Angkor Thom. The Bayon. Chinese Merchant Family.
12th c Cambodian Khmer Architectural Sculpture
KHMER (ANGKOREAN) Anonymous
(active c. 802 - c. 1450)
Angkor Thom. Cambodia.
Another scene from the village reliefs shows a group of Chinese merchants, identified by their embroidered jackets, visiting the Khmer village. One of them kneels before the ladies of the house. The Chinese Emperor Gao Zong (1127-1162) had encouraged trade saying: "Profits from maritime commerce are very great. If properly managed, they can amount to millions (of strings of coins). Is this not better than taxing the people?" The emperor improved the harbors and the merchants built the ships and fanned out looking for trade objects.
One of the visiting Chinese wrote a journal which gives a marvelous description of Cambodia at this time. The women were in charge of the trade, as many still are, and the Chinese appreciated their grace and easy charm as well as their business acumen.

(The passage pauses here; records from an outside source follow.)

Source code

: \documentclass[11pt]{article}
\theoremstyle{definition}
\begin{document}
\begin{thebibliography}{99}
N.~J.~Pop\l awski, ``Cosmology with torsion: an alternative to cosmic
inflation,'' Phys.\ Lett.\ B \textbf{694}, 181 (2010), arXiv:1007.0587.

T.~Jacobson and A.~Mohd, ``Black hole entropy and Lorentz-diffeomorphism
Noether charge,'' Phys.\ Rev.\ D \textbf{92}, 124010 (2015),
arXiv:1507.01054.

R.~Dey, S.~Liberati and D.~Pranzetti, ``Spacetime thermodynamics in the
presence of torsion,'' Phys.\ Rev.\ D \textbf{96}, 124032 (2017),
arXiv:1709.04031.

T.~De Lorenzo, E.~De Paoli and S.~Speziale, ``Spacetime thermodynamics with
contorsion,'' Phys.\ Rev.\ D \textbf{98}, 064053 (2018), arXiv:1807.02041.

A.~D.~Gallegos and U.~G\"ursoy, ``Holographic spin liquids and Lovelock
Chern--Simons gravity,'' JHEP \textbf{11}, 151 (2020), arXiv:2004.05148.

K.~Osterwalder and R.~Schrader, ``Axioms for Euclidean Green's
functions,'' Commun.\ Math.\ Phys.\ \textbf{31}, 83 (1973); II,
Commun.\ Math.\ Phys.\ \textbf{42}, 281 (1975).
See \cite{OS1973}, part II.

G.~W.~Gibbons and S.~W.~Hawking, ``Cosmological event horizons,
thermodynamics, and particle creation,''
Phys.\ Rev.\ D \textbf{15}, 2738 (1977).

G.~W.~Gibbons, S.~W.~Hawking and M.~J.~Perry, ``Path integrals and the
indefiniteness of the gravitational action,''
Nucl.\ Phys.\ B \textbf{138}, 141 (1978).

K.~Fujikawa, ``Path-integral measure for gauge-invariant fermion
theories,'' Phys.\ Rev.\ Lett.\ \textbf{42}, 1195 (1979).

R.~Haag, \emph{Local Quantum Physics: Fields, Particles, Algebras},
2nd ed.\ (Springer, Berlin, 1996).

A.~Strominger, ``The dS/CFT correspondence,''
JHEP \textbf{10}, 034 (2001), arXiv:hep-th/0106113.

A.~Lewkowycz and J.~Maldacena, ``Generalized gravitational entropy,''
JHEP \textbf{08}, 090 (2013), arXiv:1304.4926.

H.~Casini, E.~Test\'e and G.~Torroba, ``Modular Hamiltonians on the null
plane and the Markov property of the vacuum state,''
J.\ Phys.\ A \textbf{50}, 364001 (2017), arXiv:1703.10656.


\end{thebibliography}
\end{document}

As a matter of fact, the Chinese merchants liked the Cambodians and the Indonesians so much that more and more of them settled there. The emperor was quite distressed when three envoys on an official mission to Cambodia in 1403 jumped ship and could not be found. During the 15th century the number of Chinese moving to South East Asia became a veritable flood. The prosperous Chinese merchants in South East Asia were, unfortunately, the victims of riots during the economic troubles of 1998.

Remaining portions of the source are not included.